__Task item__. Through to the final line, write out the records below exactly, omitting any images they contain.

(Information provided begins)

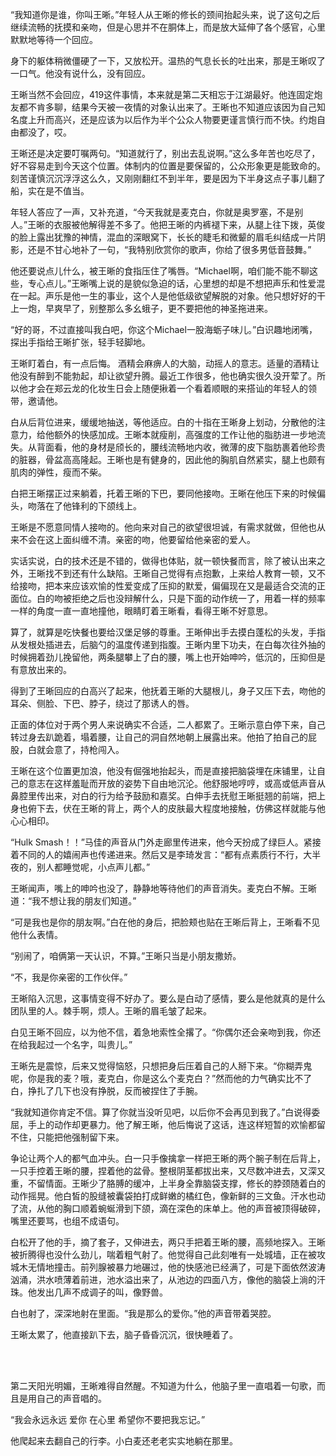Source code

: “我知道你是谁，你叫王晰。”年轻人从王晰的修长的颈间抬起头来，说了这句之后继续流畅的抚摸和亲吻，但是心思并不在胴体上，而是放大延伸了各个感官，心里默默地等待一个回应。

身下的躯体稍微僵硬了一下，又放松开。温热的气息长长的吐出来，那是王晰叹了一口气。他没有说什么，没有回应。

王晰当然不会回应，419这件事情，本来就是第二天相忘于江湖最好。他连固定炮友都不肯多聊，结果今天被一夜情的对象认出来了。王晰也不知道应该因为自己知名度上升而高兴，还是应该为以后作为半个公众人物要更谨言慎行而不快。约炮自由都没了，哎。

王晰还是决定要叮嘱两句。“知道就行了，别出去乱说啊。”这么多年苦也吃尽了，好不容易走到今天这个位置。体制内的位置是要保留的，公众形象更是能致命的。刻苦谨慎沉沉浮浮这么久，又刚刚翻红不到半年，要是因为下半身这点子事儿翻了船，实在是不值当。

年轻人答应了一声，又补充道，“今天我就是麦克白，你就是奥罗塞，不是别人。”王晰的衣服被他解得差不多了。他把王晰的内裤褪下来，从腿上往下拨，英俊的脸上露出犹豫的神情，混血的深眼窝下，长长的睫毛和微颦的眉毛纠结成一片阴影，还是不甘心地补了一句，“我特别欣赏你的歌声，你给了很多男低音鼓舞。”

他还要说点儿什么，被王晰的食指压住了嘴唇。“Michael啊，咱们能不能不聊这些，专心点儿。”王晰嘴上说的是貌似急迫的话，心里想的却是不想把声乐和性爱混在一起。声乐是他一生的事业，这个人是他低级欲望解脱的对象。他只想好好的干上一炮，早爽早了，别整那么多幺蛾子，更不要把他的神圣拖进来。

“好的哥，不过直接叫我白吧，你这个Michael一股海蛎子味儿。”白识趣地闭嘴，探出手指给王晰扩张，轻手轻脚地。

王晰盯着白，有一点后悔。 酒精会麻痹人的大脑，动摇人的意志。适量的酒精让他没有醉到不能勃起，却让欲望升腾。最近工作很多，他也确实很久没开荤了。所以他才会在郑云龙的化妆生日会上随便揪着一个看着顺眼的来搭讪的年轻人的领带，邀请他。


白从后背位进来，缓缓地抽送，等他适应。白的十指在王晰身上划动，分散他的注意力，给他额外的快感加成。王晰本就瘦削，高强度的工作让他的脂肪进一步地流失。从背面看，他的身材是颀长的，腰线流畅地内收，微薄的皮下脂肪裹着他珍贵的脏器，骨盆高高隆起。王晰也是有健身的，因此他的胸肌自然紧实，腿上也颇有肌肉的弹性，瘦而不柴。

白把王晰摆正过来躺着，托着王晰的下巴，要同他接吻。王晰在他压下来的时候偏头，吻落在了他锋利的下颌线上。

王晰是不愿意同情人接吻的。他向来对自己的欲望很坦诚，有需求就做，但他也从来不会在这上面纠缠不清。亲密的吻，他要留给他亲密的爱人。

实话实说，白的技术还是不错的，做得也体贴，就一顿快餐而言，除了被认出来之外，王晰找不到还有什么缺陷。王晰自己觉得有点抱歉，上来给人教育一顿，又不给接吻，把本来应该欢愉的性爱变成了压抑的默爱，偏偏现在又是最适合交流的正面位。白的吻被拒绝之后也没辩解什么，只是下面的动作统一了，用着一样的频率一样的角度一直一直地撞他，眼睛盯着王晰看，看得王晰不好意思。

算了，就算是吃快餐也要给汉堡足够的尊重。王晰伸出手去摸白蓬松的头发，手指从发根处插进去，后脑勺的温度传递到指腹。王晰内里下功夫，在白每次往外抽的时候拥着劲儿挽留他，两条腿攀上了白的腰，嘴上也开始呻吟，低沉的，压抑但是有意放出来的。

得到了王晰回应的白高兴了起来，他抚着王晰的大腿根儿，身子又压下去，吻他的耳朵、侧脸、下巴、脖子，绕过了那诱人的唇。

正面的体位对于两个男人来说确实不合适，二人都累了。王晰示意白停下来，自己转过身去趴跪着，塌着腰，让自己的洞自然地朝上展露出来。他拍了拍自己的屁股，白就会意了，持枪闯入。

王晰在这个位置更加浪，他没有倔强地抬起头，而是直接把脑袋埋在床铺里，让自己的意志在这样羞耻而开放的姿势下自由地沉沦。他舒服地哼哼，或高或低声音从鼻腔里传出来，对白的行为给予鼓励和嘉奖。白伸手去抚慰王晰挺翘的前端，把上身也俯下去，伏在王晰的背上，两个人的皮肤最大程度地接触，仿佛这样就能与他心心相印。

“Hulk Smash！！”马佳的声音从门外走廊里传进来，他今天扮成了绿巨人。紧接着不同的人的嬉闹声也传递进来。然后又是李琦发言：“都有点素质行不行，大半夜的，别人都睡觉呢，小点声儿都。”

王晰闻声，嘴上的呻吟也没了，静静地等待他们的声音消失。麦克白不解。王晰道：“我不想让我的朋友们知道。”

“可是我也是你的朋友啊。”白在他的身后，把脸颊也贴在王晰后背上，王晰看不见他什么表情。

“别闹了，咱俩第一天认识，不算。”王晰只当是小朋友撒娇。

“不，我是你亲密的工作伙伴。”

王晰陷入沉思，这事情变得不好办了。要么是白动了感情，要么是他就真的是什么团队里的人。棘手啊，烦人。王晰的眉毛皱了起来。

白见王晰不回应，以为他不信，着急地索性全撂了。“你偶尔还会亲吻到我，你还在给我起过一个名字，叫贵儿。”

王晰先是震惊，后来又觉得恼怒，只想把身后压着自己的人掰下来。“你糊弄鬼呢，你是我的麦？哦，麦克白，你是这么个麦克白？”然而他的力气确实比不了白，挣扎了几下也没有挣脱，反而被捏住了手腕。

“我就知道你肯定不信。算了你就当没听见吧，以后你不会再见到我了。”白说得委屈，手上的动作却更暴力。他了解王晰，他后悔说了这话，连这样短暂的欢愉都留不住，只能把他强制留下来。

争论让两个人的都气血冲头。白一只手像擒拿一样把王晰的两个腕子制在后背上，一只手控着王晰的腰，捏着他的盆骨。整根阴茎都拔出来，又尽数冲进去，又深又重，不留情面。王晰少了胳膊的缓冲，上半身全靠脑袋支撑，修长的脖颈随着白的动作摇晃。他白皙的股缝被囊袋拍打成鲜嫩的橘红色，像新鲜的三文鱼。汗水也动了流，从他的胸口顺着蜿蜒滑到下颌，滴在深色的床单上。他的声音被顶得破碎，嘴里还要骂，也组不成语句。

白松开了他的手，摘了套子，又伸进去，两只手把着王晰的腰，高频地探入。王晰被折腾得也没什么劲儿，喘着粗气射了。他觉得自己此刻唯有一处城墙，正在被攻城木无情地撞击。前列腺被暴力地碾过，他的快感池已经满了，可是下面依然波涛汹涌，洪水喷薄着前进，池水溢出来了，从池边的四面八方，像他的脑袋上淌的汗珠。他发出几声不成调子的叫，像野兽。

白也射了，深深地射在里面。“我是那么的爱你。”他的声音带着哭腔。

王晰太累了，他直接趴下去，脑子昏昏沉沉，很快睡着了。

<br>
<br>

第二天阳光明媚，王晰难得自然醒。不知道为什么，他脑子里一直唱着一句歌，而且是用自己的声音唱的。

“我会永远永远 爱你 在心里 希望你不要把我忘记。”

他爬起来去翻自己的行李。小白麦还老老实实地躺在那里。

(Information provided ends)

__Result below__.
Source code

: “我知道你是谁，你叫王晰。”年轻人从王晰的修长的颈间抬起头来，说了这句之后继续流畅的抚摸和亲吻，但是心思并不在胴体上，而是放大延伸了各个感官，心里默默地等待一个回应。

身下的躯体稍微僵硬了一下，又放松开。温热的气息长长的吐出来，那是王晰叹了一口气。他没有说什么，没有回应。

王晰当然不会回应，419这件事情，本来就是第二天相忘于江湖最好。他连固定炮友都不肯多聊，结果今天被一夜情的对象认出来了。王晰也不知道应该因为自己知名度上升而高兴，还是应该为以后作为半个公众人物要更谨言慎行而不快。约炮自由都没了，哎。

王晰还是决定要叮嘱两句。“知道就行了，别出去乱说啊。”这么多年苦也吃尽了，好不容易走到今天这个位置。体制内的位置是要保留的，公众形象更是能致命的。刻苦谨慎沉沉浮浮这么久，又刚刚翻红不到半年，要是因为下半身这点子事儿翻了船，实在是不值当。

年轻人答应了一声，又补充道，“今天我就是麦克白，你就是奥罗塞，不是别人。”王晰的衣服被他解得差不多了。他把王晰的内裤褪下来，从腿上往下拨，英俊的脸上露出犹豫的神情，混血的深眼窝下，长长的睫毛和微颦的眉毛纠结成一片阴影，还是不甘心地补了一句，“我特别欣赏你的歌声，你给了很多男低音鼓舞。”

他还要说点儿什么，被王晰的食指压住了嘴唇。“Michael啊，咱们能不能不聊这些，专心点儿。”王晰嘴上说的是貌似急迫的话，心里想的却是不想把声乐和性爱混在一起。声乐是他一生的事业，这个人是他低级欲望解脱的对象。他只想好好的干上一炮，早爽早了，别整那么多幺蛾子，更不要把他的神圣拖进来。

“好的哥，不过直接叫我白吧，你这个Michael一股海蛎子味儿。”白识趣地闭嘴，探出手指给王晰扩张，轻手轻脚地。

王晰盯着白，有一点后悔。 酒精会麻痹人的大脑，动摇人的意志。适量的酒精让他没有醉到不能勃起，却让欲望升腾。最近工作很多，他也确实很久没开荤了。所以他才会在郑云龙的化妆生日会上随便揪着一个看着顺眼的来搭讪的年轻人的领带，邀请他。


白从后背位进来，缓缓地抽送，等他适应。白的十指在王晰身上划动，分散他的注意力，给他额外的快感加成。王晰本就瘦削，高强度的工作让他的脂肪进一步地流失。从背面看，他的身材是颀长的，腰线流畅地内收，微薄的皮下脂肪裹着他珍贵的脏器，骨盆高高隆起。王晰也是有健身的，因此他的胸肌自然紧实，腿上也颇有肌肉的弹性，瘦而不柴。

白把王晰摆正过来躺着，托着王晰的下巴，要同他接吻。王晰在他压下来的时候偏头，吻落在了他锋利的下颌线上。

王晰是不愿意同情人接吻的。他向来对自己的欲望很坦诚，有需求就做，但他也从来不会在这上面纠缠不清。亲密的吻，他要留给他亲密的爱人。

实话实说，白的技术还是不错的，做得也体贴，就一顿快餐而言，除了被认出来之外，王晰找不到还有什么缺陷。王晰自己觉得有点抱歉，上来给人教育一顿，又不给接吻，把本来应该欢愉的性爱变成了压抑的默爱，偏偏现在又是最适合交流的正面位。白的吻被拒绝之后也没辩解什么，只是下面的动作统一了，用着一样的频率一样的角度一直一直地撞他，眼睛盯着王晰看，看得王晰不好意思。

算了，就算是吃快餐也要给汉堡足够的尊重。王晰伸出手去摸白蓬松的头发，手指从发根处插进去，后脑勺的温度传递到指腹。王晰内里下功夫，在白每次往外抽的时候拥着劲儿挽留他，两条腿攀上了白的腰，嘴上也开始呻吟，低沉的，压抑但是有意放出来的。

得到了王晰回应的白高兴了起来，他抚着王晰的大腿根儿，身子又压下去，吻他的耳朵、侧脸、下巴、脖子，绕过了那诱人的唇。

正面的体位对于两个男人来说确实不合适，二人都累了。王晰示意白停下来，自己转过身去趴跪着，塌着腰，让自己的洞自然地朝上展露出来。他拍了拍自己的屁股，白就会意了，持枪闯入。

王晰在这个位置更加浪，他没有倔强地抬起头，而是直接把脑袋埋在床铺里，让自己的意志在这样羞耻而开放的姿势下自由地沉沦。他舒服地哼哼，或高或低声音从鼻腔里传出来，对白的行为给予鼓励和嘉奖。白伸手去抚慰王晰挺翘的前端，把上身也俯下去，伏在王晰的背上，两个人的皮肤最大程度地接触，仿佛这样就能与他心心相印。

“Hulk Smash！！”马佳的声音从门外走廊里传进来，他今天扮成了绿巨人。紧接着不同的人的嬉闹声也传递进来。然后又是李琦发言：“都有点素质行不行，大半夜的，别人都睡觉呢，小点声儿都。”

王晰闻声，嘴上的呻吟也没了，静静地等待他们的声音消失。麦克白不解。王晰道：“我不想让我的朋友们知道。”

“可是我也是你的朋友啊。”白在他的身后，把脸颊也贴在王晰后背上，王晰看不见他什么表情。

“别闹了，咱俩第一天认识，不算。”王晰只当是小朋友撒娇。

“不，我是你亲密的工作伙伴。”

王晰陷入沉思，这事情变得不好办了。要么是白动了感情，要么是他就真的是什么团队里的人。棘手啊，烦人。王晰的眉毛皱了起来。

白见王晰不回应，以为他不信，着急地索性全撂了。“你偶尔还会亲吻到我，你还在给我起过一个名字，叫贵儿。”

王晰先是震惊，后来又觉得恼怒，只想把身后压着自己的人掰下来。“你糊弄鬼呢，你是我的麦？哦，麦克白，你是这么个麦克白？”然而他的力气确实比不了白，挣扎了几下也没有挣脱，反而被捏住了手腕。

“我就知道你肯定不信。算了你就当没听见吧，以后你不会再见到我了。”白说得委屈，手上的动作却更暴力。他了解王晰，他后悔说了这话，连这样短暂的欢愉都留不住，只能把他强制留下来。

争论让两个人的都气血冲头。白一只手像擒拿一样把王晰的两个腕子制在后背上，一只手控着王晰的腰，捏着他的盆骨。整根阴茎都拔出来，又尽数冲进去，又深又重，不留情面。王晰少了胳膊的缓冲，上半身全靠脑袋支撑，修长的脖颈随着白的动作摇晃。他白皙的股缝被囊袋拍打成鲜嫩的橘红色，像新鲜的三文鱼。汗水也动了流，从他的胸口顺着蜿蜒滑到下颌，滴在深色的床单上。他的声音被顶得破碎，嘴里还要骂，也组不成语句。

白松开了他的手，摘了套子，又伸进去，两只手把着王晰的腰，高频地探入。王晰被折腾得也没什么劲儿，喘着粗气射了。他觉得自己此刻唯有一处城墙，正在被攻城木无情地撞击。前列腺被暴力地碾过，他的快感池已经满了，可是下面依然波涛汹涌，洪水喷薄着前进，池水溢出来了，从池边的四面八方，像他的脑袋上淌的汗珠。他发出几声不成调子的叫，像野兽。

白也射了，深深地射在里面。“我是那么的爱你。”他的声音带着哭腔。

王晰太累了，他直接趴下去，脑子昏昏沉沉，很快睡着了。

<br>
<br>

第二天阳光明媚，王晰难得自然醒。不知道为什么，他脑子里一直唱着一句歌，而且是用自己的声音唱的。

“我会永远永远 爱你 在心里 希望你不要把我忘记。”

他爬起来去翻自己的行李。小白麦还老老实实地躺在那里。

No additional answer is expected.